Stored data
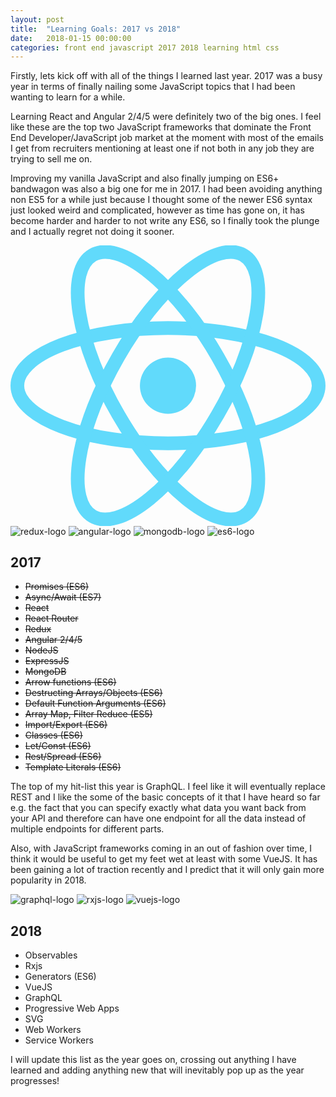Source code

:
 ```yaml
---
layout: post
title:  "Learning Goals: 2017 vs 2018"
date:   2018-01-15 00:00:00
categories: front end javascript 2017 2018 learning html css
---
```


Firstly, lets kick off with all of the things I learned last year. 2017 was a busy year in terms of finally nailing some JavaScript topics that I had been wanting to learn for a while. 

Learning React and Angular 2/4/5 were definitely two of the big ones. I feel like these are the top two JavaScript frameworks that dominate the Front End Developer/JavaScript job market at the moment with most of the emails I get from recruiters mentioning at least one if not both in any job they are trying to sell me on.

Improving my vanilla JavaScript and also finally jumping on ES6+ bandwagon was also a big one for me in 2017. I had been avoiding anything non ES5 for a while just because I thought some of the newer ES6 syntax just looked weird and complicated, however as time has gone on, it has become harder and harder to not write any ES6, so I finally took the plunge and I actually regret not doing it sooner.

![react-logo](data:image/svg+xml;base64,PHN2ZyB4bWxucz0iaHR0cDovL3d3dy53My5vcmcvMjAwMC9zdmciIHZpZXdCb3g9Ii0xMS41IC0xMC4yMzE3NCAyMyAyMC40NjM0OCI+CiAgPHRpdGxlPlJlYWN0IExvZ288L3RpdGxlPgogIDxjaXJjbGUgY3g9IjAiIGN5PSIwIiByPSIyLjA1IiBmaWxsPSIjNjFkYWZiIi8+CiAgPGcgc3Ryb2tlPSIjNjFkYWZiIiBzdHJva2Utd2lkdGg9IjEiIGZpbGw9Im5vbmUiPgogICAgPGVsbGlwc2Ugcng9IjExIiByeT0iNC4yIi8+CiAgICA8ZWxsaXBzZSByeD0iMTEiIHJ5PSI0LjIiIHRyYW5zZm9ybT0icm90YXRlKDYwKSIvPgogICAgPGVsbGlwc2Ugcng9IjExIiByeT0iNC4yIiB0cmFuc2Zvcm09InJvdGF0ZSgxMjApIi8+CiAgPC9nPgo8L3N2Zz4K)
![redux-logo](https://raw.githubusercontent.com/reactjs/redux/master/logo/logo.png)
![angular-logo](https://angular.io/assets/images/logos/angular/angular.svg)
![mongodb-logo](https://pbs.twimg.com/profile_images/750403034178478081/EPrK3ci2_400x400.jpg)
![es6-logo](https://codereviewvideos.com/blog/wp-content/uploads/2016/04/es6-logo-483x510.png)

## 2017
* ~~Promises (ES6)~~
* ~~Async/Await (ES7)~~
* ~~React~~
* ~~React Router~~
* ~~Redux~~
* ~~Angular 2/4/5~~
* ~~NodeJS~~
* ~~ExpressJS~~
* ~~MongoDB~~
* ~~Arrow functions (ES6)~~
* ~~Destructing Arrays/Objects (ES6)~~
* ~~Default Function Arguments (ES6)~~
* ~~Array Map, Filter Reduce (ES5)~~
* ~~Import/Export (ES6)~~
* ~~Classes (ES6)~~
* ~~Let/Const (ES6)~~
* ~~Rest/Spread (ES6)~~
* ~~Template Literals (ES6)~~

The top of my hit-list this year is GraphQL. I feel like it will eventually replace REST and I like the some of the basic concepts of it that I have heard so far e.g. the fact that you can specify exactly what data you want back from your API and therefore can have one endpoint for all the data instead of multiple endpoints for different parts.

Also, with JavaScript frameworks coming in an out of fashion over time, I think it would be useful to get my feet wet at least with some VueJS. It has been gaining a lot of traction recently and I predict that it will only gain more popularity in 2018.

![graphql-logo](http://graphql.org/img/logo.svg)
![rxjs-logo](https://avatars1.githubusercontent.com/u/984368?s=400&v=4)
![vuejs-logo](https://vuejs.org/images/logo.png)

## 2018
* Observables
* Rxjs
* Generators (ES6)
* VueJS
* GraphQL
* Progressive Web Apps
* SVG
* Web Workers
* Service Workers

I will update this list as the year goes on, crossing out anything I have learned and adding anything new that will inevitably pop up as the year progresses!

EXERCISE DETAILS – Note each line above that contains "learned" and copy it out.

YOUR RESPONSE –
Firstly, lets kick off with all of the things I learned last year. 2017 was a busy year in terms of finally nailing some JavaScript topics that I had been wanting to learn for a while. 
I will update this list as the year goes on, crossing out anything I have learned and adding anything new that will inevitably pop up as the year progresses!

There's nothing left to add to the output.